▶ [EXTRACTED DATA]:
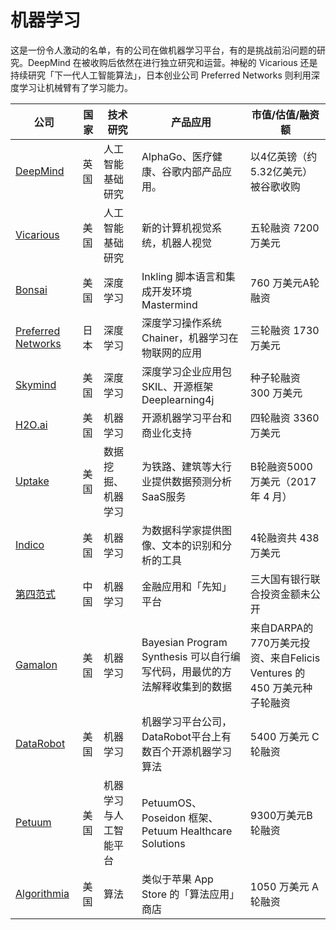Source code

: # 机器学习

这是一份令人激动的名单，有的公司在做机器学习平台，有的是挑战前沿问题的研究。DeepMind 在被收购后依然在进行独立研究和运营。神秘的 Vicarious 还是持续研究「下一代人工智能算法」，日本创业公司 Preferred Networks 则利用深度学习让机械臂有了学习能力。

公司|国家|技术研究|产品应用|市值/估值/融资额
---|---|---|---|---
[DeepMind](https://deepmind.com/)|英国|人工智能基础研究|AlphaGo、医疗健康、谷歌内部产品应用。|以4亿英镑（约5.32亿美元）被谷歌收购
[Vicarious](http://www.vicarious.com/)|美国|人工智能基础研究|新的计算机视觉系统，机器人视觉|五轮融资 7200 万美元
[Bonsai](https://bons.ai)|美国|深度学习|Inkling 脚本语言和集成开发环境Mastermind| 760 万美元A轮融资
[Preferred Networks](https://www.preferred-networks.jp)|日本|深度学习|深度学习操作系统Chainer，机器学习在物联网的应用|三轮融资 1730 万美元
[Skymind](https://skymind.ai/)|美国|深度学习|深度学习企业应用包SKIL、开源框架Deeplearning4j|种子轮融资 300 万美元
[H2O.ai](http://www.h2o.ai/)|美国|机器学习|开源机器学习平台和商业化支持|四轮融资 3360 万美元
[Uptake](https://uptake.com/)|美国|数据挖掘、机器学习|为铁路、建筑等大行业提供数据预测分析SaaS服务|B轮融资5000万美元（2017 年 4 月）
[Indico](https://indico.io/)|美国|机器学习|为数据科学家提供图像、文本的识别和分析的工具|4轮融资共 438 万美元
[第四范式](https://www.4paradigm.com/)|中国|机器学习|金融应用和「先知」平台|三大国有银行联合投资金额未公开
[Gamalon](https://gamalon.com)|美国|机器学习|Bayesian Program Synthesis 可以自行编写代码，用最优的方法解释收集到的数据|来自DARPA的770万美元投资、来自Felicis Ventures 的 450 万美元种子轮融资
[DataRobot](https://www.datarobot.com/)|美国|机器学习|机器学习平台公司，DataRobot平台上有数百个开源机器学习算法|5400 万美元 C 轮融资
[Petuum](http://www.petuum.com/)|美国|机器学习与人工智能平台|PetuumOS、Poseidon 框架、Petuum Healthcare Solutions|9300万美元B轮融资
[Algorithmia](https://algorithmia.com/)|美国|算法|类似于苹果 App Store 的「算法应用」商店|1050 万美元 A 轮融资
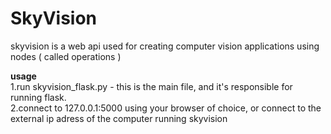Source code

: # SkyVision
skyvision is a web api used for creating computer vision applications using nodes ( called operations )

**usage**  
1.run skyvision_flask.py - this is the main file, and it's responsible for running flask.  
2.connect to 127.0.0.1:5000 using your browser of choice, or connect to the external ip adress of the computer running skyvision
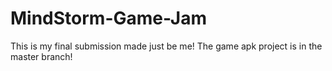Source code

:# MindStorm-Game-Jam
This is my final submission made just be me! The game apk project is in the master branch!
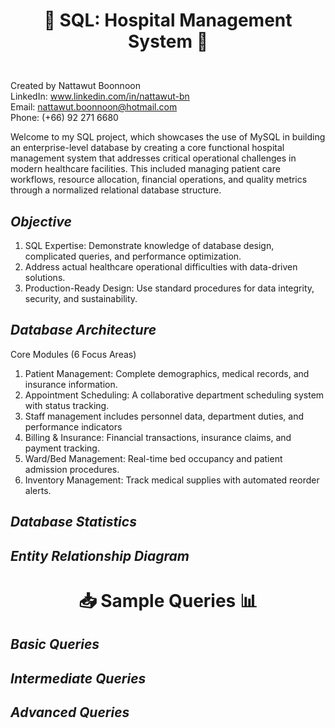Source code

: # <p align="center">🏥 SQL: Hospital Management System 🧬<p/>
<br>Created by Nattawut Boonnoon<br/>
LinkedIn: www.linkedin.com/in/nattawut-bn
<br>Email: nattawut.boonnoon@hotmail.com<br/>
Phone: (+66) 92 271 6680

Welcome to my SQL project, which showcases the use of MySQL in building an enterprise-level database by creating a core functional hospital management system that addresses critical operational challenges in modern healthcare facilities. This included managing patient care workflows, resource allocation, financial operations, and quality metrics through a normalized relational database structure.

***Objective***
-
1. SQL Expertise: Demonstrate knowledge of database design, complicated queries, and performance optimization.
2. Address actual healthcare operational difficulties with data-driven solutions.
3. Production-Ready Design: Use standard procedures for data integrity, security, and sustainability.

***Database Architecture***
-
Core Modules (6 Focus Areas)
1. Patient Management: Complete demographics, medical records, and insurance information.
2. Appointment Scheduling: A collaborative department scheduling system with status tracking.
3. Staff management includes personnel data, department duties, and performance indicators
4. Billing & Insurance: Financial transactions, insurance claims, and payment tracking.
5. Ward/Bed Management: Real-time bed occupancy and patient admission procedures.
6. Inventory Management: Track medical supplies with automated reorder alerts.

***Database Statistics***
-

***Entity Relationship Diagram***
-

# <p align="center">📥 Sample Queries 📊<p/>

***Basic Queries***
-

***Intermediate Queries***
-

***Advanced Queries***
-
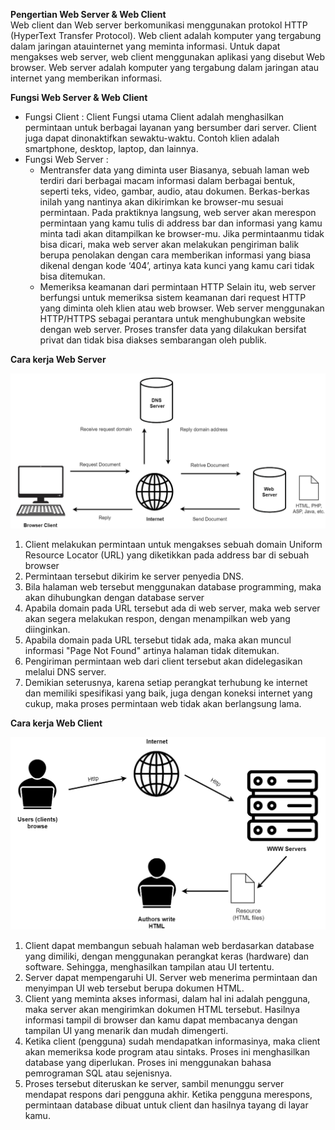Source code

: **Pengertian Web Server & Web Client**   
   Web client dan Web server berkomunikasi menggunakan protokol HTTP (HyperText Transfer Protocol). Web client adalah komputer yang tergabung dalam jaringan atauinternet yang meminta informasi. Untuk dapat mengakses web server, web client menggunakan aplikasi yang disebut Web browser. Web server adalah komputer yang tergabung dalam jaringan atau internet yang memberikan informasi.

**Fungsi Web Server & Web Client**  
- Fungsi Client :
Client Fungsi utama Client adalah menghasilkan permintaan untuk berbagai layanan yang bersumber dari server. Client juga dapat dinonaktifkan sewaktu-waktu. Contoh klien adalah smartphone, desktop, laptop, dan lainnya.
- Fungsi Web Server :
    - Mentransfer data yang diminta user
Biasanya, sebuah laman web terdiri dari berbagai macam informasi dalam berbagai bentuk, seperti teks, video, gambar, audio, atau dokumen. Berkas-berkas inilah yang nantinya akan dikirimkan ke browser-mu sesuai permintaan. Pada praktiknya langsung, web server akan merespon permintaan yang kamu tulis di address bar dan informasi yang kamu minta tadi akan ditampilkan ke browser-mu. Jika permintaanmu tidak bisa dicari, maka web server akan melakukan pengiriman balik berupa penolakan dengan cara memberikan informasi yang biasa dikenal dengan kode ‘404’, artinya kata kunci yang kamu cari tidak bisa ditemukan.
    - Memeriksa keamanan dari permintaan HTTP
Selain itu, web server berfungsi untuk memeriksa sistem keamanan dari request HTTP
yang diminta oleh klien atau web browser. Web server menggunakan HTTP/HTTPS
sebagai perantara untuk menghubungkan website dengan web server. Proses transfer
data yang dilakukan bersifat privat dan tidak bisa diakses sembarangan oleh publik.


**Cara kerja Web Server**

   ![alt text](img/carakerja.png) <br>

1. Client melakukan permintaan untuk mengakses sebuah domain Uniform Resource Locator (URL) yang diketikkan pada address bar di sebuah browser
2. Permintaan tersebut dikirim ke server penyedia DNS.
3. Bila halaman web tersebut menggunakan database programming, maka akan dihubungkan dengan database server
4. Apabila domain pada URL tersebut ada di web server, maka web server akan segera melakukan respon, dengan menampilkan web yang diinginkan.
5. Apabila domain pada URL tersebut tidak ada, maka akan muncul informasi "Page Not Found" artinya halaman tidak ditemukan.
6. Pengiriman permintaan web dari client tersebut akan didelegasikan melalui DNS server.
7. Demikian seterusnya, karena setiap perangkat terhubung ke internet dan memiliki spesifikasi yang baik, juga dengan koneksi internet yang cukup, maka proses permintaan web tidak akan berlangsung lama.


**Cara kerja Web Client**

   ![alt text](img/carakerja2.png) <br>

1. Client dapat membangun sebuah halaman web berdasarkan database yang dimiliki, dengan menggunakan perangkat keras (hardware) dan software. Sehingga, menghasilkan tampilan atau UI tertentu. 
2. Server dapat mempengaruhi UI. Server web menerima permintaan dan menyimpan UI web tersebut berupa dokumen HTML. 
3. Client yang meminta akses informasi, dalam hal ini adalah pengguna, maka server akan mengirimkan dokumen HTML tersebut. Hasilnya informasi tampil di browser dan kamu dapat membacanya dengan tampilan UI yang menarik dan mudah dimengerti. 
4. Ketika client (pengguna) sudah mendapatkan informasinya, maka client akan memeriksa kode program atau sintaks. Proses ini menghasilkan database yang diperlukan. Proses ini menggunakan bahasa pemrograman SQL atau sejenisnya. 
5. Proses tersebut diteruskan ke server, sambil menunggu server mendapat respons dari pengguna akhir. Ketika pengguna merespons, permintaan database dibuat untuk client dan hasilnya tayang di layar kamu.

▶ [PROBLEM TO WORK ON]: Would it be possible to reproduce the material word for word, images omitted?

▶ [RESPONSE BELOW]:
Source code

: # 机器学习

这是一份令人激动的名单，有的公司在做机器学习平台，有的是挑战前沿问题的研究。DeepMind 在被收购后依然在进行独立研究和运营。神秘的 Vicarious 还是持续研究「下一代人工智能算法」，日本创业公司 Preferred Networks 则利用深度学习让机械臂有了学习能力。

公司|国家|技术研究|产品应用|市值/估值/融资额
---|---|---|---|---
[DeepMind](https://deepmind.com/)|英国|人工智能基础研究|AlphaGo、医疗健康、谷歌内部产品应用。|以4亿英镑（约5.32亿美元）被谷歌收购
[Vicarious](http://www.vicarious.com/)|美国|人工智能基础研究|新的计算机视觉系统，机器人视觉|五轮融资 7200 万美元
[Bonsai](https://bons.ai)|美国|深度学习|Inkling 脚本语言和集成开发环境Mastermind| 760 万美元A轮融资
[Preferred Networks](https://www.preferred-networks.jp)|日本|深度学习|深度学习操作系统Chainer，机器学习在物联网的应用|三轮融资 1730 万美元
[Skymind](https://skymind.ai/)|美国|深度学习|深度学习企业应用包SKIL、开源框架Deeplearning4j|种子轮融资 300 万美元
[H2O.ai](http://www.h2o.ai/)|美国|机器学习|开源机器学习平台和商业化支持|四轮融资 3360 万美元
[Uptake](https://uptake.com/)|美国|数据挖掘、机器学习|为铁路、建筑等大行业提供数据预测分析SaaS服务|B轮融资5000万美元（2017 年 4 月）
[Indico](https://indico.io/)|美国|机器学习|为数据科学家提供图像、文本的识别和分析的工具|4轮融资共 438 万美元
[第四范式](https://www.4paradigm.com/)|中国|机器学习|金融应用和「先知」平台|三大国有银行联合投资金额未公开
[Gamalon](https://gamalon.com)|美国|机器学习|Bayesian Program Synthesis 可以自行编写代码，用最优的方法解释收集到的数据|来自DARPA的770万美元投资、来自Felicis Ventures 的 450 万美元种子轮融资
[DataRobot](https://www.datarobot.com/)|美国|机器学习|机器学习平台公司，DataRobot平台上有数百个开源机器学习算法|5400 万美元 C 轮融资
[Petuum](http://www.petuum.com/)|美国|机器学习与人工智能平台|PetuumOS、Poseidon 框架、Petuum Healthcare Solutions|9300万美元B轮融资
[Algorithmia](https://algorithmia.com/)|美国|算法|类似于苹果 App Store 的「算法应用」商店|1050 万美元 A 轮融资
Source code

: # SkyVision
skyvision is a web api used for creating computer vision applications using nodes ( called operations )

**usage**  
1.run skyvision_flask.py - this is the main file, and it's responsible for running flask.  
2.connect to 127.0.0.1:5000 using your browser of choice, or connect to the external ip adress of the computer running skyvision
Source code

:# MindStorm-Game-Jam
This is my final submission made just be me! The game apk project is in the master branch!
Source code

: # <p align="center">🏥 SQL: Hospital Management System 🧬<p/>
<br>Created by Nattawut Boonnoon<br/>
LinkedIn: www.linkedin.com/in/nattawut-bn
<br>Email: nattawut.boonnoon@hotmail.com<br/>
Phone: (+66) 92 271 6680

Welcome to my SQL project, which showcases the use of MySQL in building an enterprise-level database by creating a core functional hospital management system that addresses critical operational challenges in modern healthcare facilities. This included managing patient care workflows, resource allocation, financial operations, and quality metrics through a normalized relational database structure.

***Objective***
-
1. SQL Expertise: Demonstrate knowledge of database design, complicated queries, and performance optimization.
2. Address actual healthcare operational difficulties with data-driven solutions.
3. Production-Ready Design: Use standard procedures for data integrity, security, and sustainability.

***Database Architecture***
-
Core Modules (6 Focus Areas)
1. Patient Management: Complete demographics, medical records, and insurance information.
2. Appointment Scheduling: A collaborative department scheduling system with status tracking.
3. Staff management includes personnel data, department duties, and performance indicators
4. Billing & Insurance: Financial transactions, insurance claims, and payment tracking.
5. Ward/Bed Management: Real-time bed occupancy and patient admission procedures.
6. Inventory Management: Track medical supplies with automated reorder alerts.

***Database Statistics***
-

***Entity Relationship Diagram***
-

# <p align="center">📥 Sample Queries 📊<p/>

***Basic Queries***
-

***Intermediate Queries***
-

***Advanced Queries***
-
Source code

: **Pengertian Web Server & Web Client**   
   Web client dan Web server berkomunikasi menggunakan protokol HTTP (HyperText Transfer Protocol). Web client adalah komputer yang tergabung dalam jaringan atauinternet yang meminta informasi. Untuk dapat mengakses web server, web client menggunakan aplikasi yang disebut Web browser. Web server adalah komputer yang tergabung dalam jaringan atau internet yang memberikan informasi.

**Fungsi Web Server & Web Client**  
- Fungsi Client :
Client Fungsi utama Client adalah menghasilkan permintaan untuk berbagai layanan yang bersumber dari server. Client juga dapat dinonaktifkan sewaktu-waktu. Contoh klien adalah smartphone, desktop, laptop, dan lainnya.
- Fungsi Web Server :
    - Mentransfer data yang diminta user
Biasanya, sebuah laman web terdiri dari berbagai macam informasi dalam berbagai bentuk, seperti teks, video, gambar, audio, atau dokumen. Berkas-berkas inilah yang nantinya akan dikirimkan ke browser-mu sesuai permintaan. Pada praktiknya langsung, web server akan merespon permintaan yang kamu tulis di address bar dan informasi yang kamu minta tadi akan ditampilkan ke browser-mu. Jika permintaanmu tidak bisa dicari, maka web server akan melakukan pengiriman balik berupa penolakan dengan cara memberikan informasi yang biasa dikenal dengan kode ‘404’, artinya kata kunci yang kamu cari tidak bisa ditemukan.
    - Memeriksa keamanan dari permintaan HTTP
Selain itu, web server berfungsi untuk memeriksa sistem keamanan dari request HTTP
yang diminta oleh klien atau web browser. Web server menggunakan HTTP/HTTPS
sebagai perantara untuk menghubungkan website dengan web server. Proses transfer
data yang dilakukan bersifat privat dan tidak bisa diakses sembarangan oleh publik.


**Cara kerja Web Server**

   ![alt text](img/carakerja.png) <br>

1. Client melakukan permintaan untuk mengakses sebuah domain Uniform Resource Locator (URL) yang diketikkan pada address bar di sebuah browser
2. Permintaan tersebut dikirim ke server penyedia DNS.
3. Bila halaman web tersebut menggunakan database programming, maka akan dihubungkan dengan database server
4. Apabila domain pada URL tersebut ada di web server, maka web server akan segera melakukan respon, dengan menampilkan web yang diinginkan.
5. Apabila domain pada URL tersebut tidak ada, maka akan muncul informasi "Page Not Found" artinya halaman tidak ditemukan.
6. Pengiriman permintaan web dari client tersebut akan didelegasikan melalui DNS server.
7. Demikian seterusnya, karena setiap perangkat terhubung ke internet dan memiliki spesifikasi yang baik, juga dengan koneksi internet yang cukup, maka proses permintaan web tidak akan berlangsung lama.


**Cara kerja Web Client**

   ![alt text](img/carakerja2.png) <br>

1. Client dapat membangun sebuah halaman web berdasarkan database yang dimiliki, dengan menggunakan perangkat keras (hardware) dan software. Sehingga, menghasilkan tampilan atau UI tertentu. 
2. Server dapat mempengaruhi UI. Server web menerima permintaan dan menyimpan UI web tersebut berupa dokumen HTML. 
3. Client yang meminta akses informasi, dalam hal ini adalah pengguna, maka server akan mengirimkan dokumen HTML tersebut. Hasilnya informasi tampil di browser dan kamu dapat membacanya dengan tampilan UI yang menarik dan mudah dimengerti. 
4. Ketika client (pengguna) sudah mendapatkan informasinya, maka client akan memeriksa kode program atau sintaks. Proses ini menghasilkan database yang diperlukan. Proses ini menggunakan bahasa pemrograman SQL atau sejenisnya. 
5. Proses tersebut diteruskan ke server, sambil menunggu server mendapat respons dari pengguna akhir. Ketika pengguna merespons, permintaan database dibuat untuk client dan hasilnya tayang di layar kamu.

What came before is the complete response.